Buyers in this market segment tend to draw open disdain from the Prius crowd for their irresponsible and contemptuous behavior toward the environment because of excess fuel consumption and poor mileage — certainly a natural and expected response.
Still, the popularity lies in the demand, which is generated by the unequivocal pleasure driving enthusiasts derive from spending time behind the wheel of a performance-oriented car. And if that’s the prerequisite for admission to the muscle car fraternity, then Genesis coupe meets the criteria.
After a week spent driving the Genesis on closed short, tight racetrack, interstate and two-lane highways and twisty secondary mountainous roads, we can only say to the new coupe, “Welcome to the club.”
To be sure, the 426-horsepower Camaro SS, SRT Challenger and Mustang GT all offer a brawny V-8, strong performance and agile handling, but the Genesis Coupe was still more than we expected.

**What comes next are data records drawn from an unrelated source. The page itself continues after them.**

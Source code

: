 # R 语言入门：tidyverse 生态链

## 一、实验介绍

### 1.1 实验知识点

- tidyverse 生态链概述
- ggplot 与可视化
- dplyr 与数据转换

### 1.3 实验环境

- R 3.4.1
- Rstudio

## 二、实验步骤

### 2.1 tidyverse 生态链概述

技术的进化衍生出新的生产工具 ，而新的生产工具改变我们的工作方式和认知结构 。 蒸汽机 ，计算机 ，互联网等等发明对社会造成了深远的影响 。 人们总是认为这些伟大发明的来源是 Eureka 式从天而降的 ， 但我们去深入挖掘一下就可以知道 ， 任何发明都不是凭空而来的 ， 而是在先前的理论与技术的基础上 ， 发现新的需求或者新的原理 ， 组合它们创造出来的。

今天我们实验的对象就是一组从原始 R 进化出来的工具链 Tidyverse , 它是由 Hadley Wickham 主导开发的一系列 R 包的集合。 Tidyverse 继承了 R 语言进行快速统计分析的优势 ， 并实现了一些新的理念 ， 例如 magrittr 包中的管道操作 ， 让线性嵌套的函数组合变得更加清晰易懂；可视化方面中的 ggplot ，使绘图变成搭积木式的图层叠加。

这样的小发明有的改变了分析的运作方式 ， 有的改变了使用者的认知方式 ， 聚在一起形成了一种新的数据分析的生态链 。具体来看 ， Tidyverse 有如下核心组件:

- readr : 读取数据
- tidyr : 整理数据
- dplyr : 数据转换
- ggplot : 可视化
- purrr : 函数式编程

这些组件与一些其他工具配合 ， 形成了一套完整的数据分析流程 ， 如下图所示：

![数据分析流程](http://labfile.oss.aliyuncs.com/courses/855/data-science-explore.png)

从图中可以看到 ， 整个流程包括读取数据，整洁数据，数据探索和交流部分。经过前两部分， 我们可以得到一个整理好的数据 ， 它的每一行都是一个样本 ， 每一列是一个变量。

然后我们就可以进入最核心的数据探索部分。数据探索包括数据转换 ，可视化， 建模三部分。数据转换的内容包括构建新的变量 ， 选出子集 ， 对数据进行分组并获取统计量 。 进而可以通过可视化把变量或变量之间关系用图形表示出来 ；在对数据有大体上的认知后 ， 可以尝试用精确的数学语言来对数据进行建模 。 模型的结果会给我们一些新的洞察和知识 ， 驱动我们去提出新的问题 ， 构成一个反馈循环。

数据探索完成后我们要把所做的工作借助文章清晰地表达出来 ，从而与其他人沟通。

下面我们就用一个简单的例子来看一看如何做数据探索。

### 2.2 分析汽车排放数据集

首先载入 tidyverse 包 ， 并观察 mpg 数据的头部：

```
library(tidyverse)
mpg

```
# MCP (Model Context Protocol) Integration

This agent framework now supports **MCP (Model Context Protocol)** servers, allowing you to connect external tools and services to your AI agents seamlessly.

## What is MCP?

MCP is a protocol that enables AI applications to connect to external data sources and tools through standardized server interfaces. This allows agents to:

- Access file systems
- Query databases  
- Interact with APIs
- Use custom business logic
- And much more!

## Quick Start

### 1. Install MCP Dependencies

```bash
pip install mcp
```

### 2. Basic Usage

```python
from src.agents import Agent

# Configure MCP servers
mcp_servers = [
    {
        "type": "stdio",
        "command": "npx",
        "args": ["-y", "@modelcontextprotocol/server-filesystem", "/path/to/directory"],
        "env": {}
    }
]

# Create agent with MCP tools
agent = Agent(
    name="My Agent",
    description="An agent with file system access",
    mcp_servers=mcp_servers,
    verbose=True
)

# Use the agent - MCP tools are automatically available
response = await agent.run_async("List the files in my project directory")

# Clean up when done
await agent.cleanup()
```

It is powered by either a punchy 3.8-liter, 306-horsepower V-6 or the turbocharged 2.0-liter four-cylinder that puts out 210 horsepower. We only drove the V-6, equipped with a six-speed automatic transmission, leaving us unable to pass judgment on the latter. Both models come standard with a six-speed manual transmission and the four-cylinder has an optional five-speed automatic.
Our smooth revving V-6 gave a lively performance, with precise handling and well-contained body roll and a generally quiet cabin at highway speeds. But the ride is firm, transmitting bumps and jolts into the cabin. The ride may be too firm for some and is less refined than others we’ve tested in this class vehicle. Be sure to take a long test drive before to decide if you can live with it as a daily commuter. Our tester included the track package with excellent Brembo® brakes, larger 19-inch wheels, and a “track-tuned” suspension with stiffer springs and shocks. The base Genesis Coupe comes with 18s, all-season tires and, we’re told, a more civil ride.
Outside, we thought the appearance was less pleasing than competitive models. An example is the rear side window that unexpectedly (and unattractively) dips below the belt line. It seems to draw attention away from the rest of the vehicle in a bad way, and makes the car look odd and rather nerdy.
The trunk is small, with the small opening restricting what you might want to load back there. The grille looks too much “economy sedan” rather than sporting the desirable menacing face of a muscle car.
Inside it feels more economy than upscale, unlike the gorgeous interior of the Mustang,and is nicely finished. Most surfaces are hard plastic except for the padded dashboard. The wide center console minimizes right knee room and the steering column tilts but doesn’t telescope.
The standard leather seats cosset, but shorter drivers will wish for a higher power adjustment. Rear seating is cramped and best left for small children, but the seats do fold forward to yield additional trunk space.
Standard safety gear includes front/front side/side curtain airbags, electronic stability control and anti-lock brakes with electronic brake force distribution. It earned the highest possible five star rating from the National Highway Traffic Safety Administration in front and side-impact crashes and five stars for rollover protection.
So what was the major mistake we mentioned earlier? The omission of a V-8 engine option. While the Genesis sedan is offered with either a V-6 or V-8, we’re both surprised and disappointed the folks at Hyundai didn’t include the 4.6-liter 375 horsepower on the list of options for the coupe. Now that would have made acceptance to the fraternity a slam-dunk.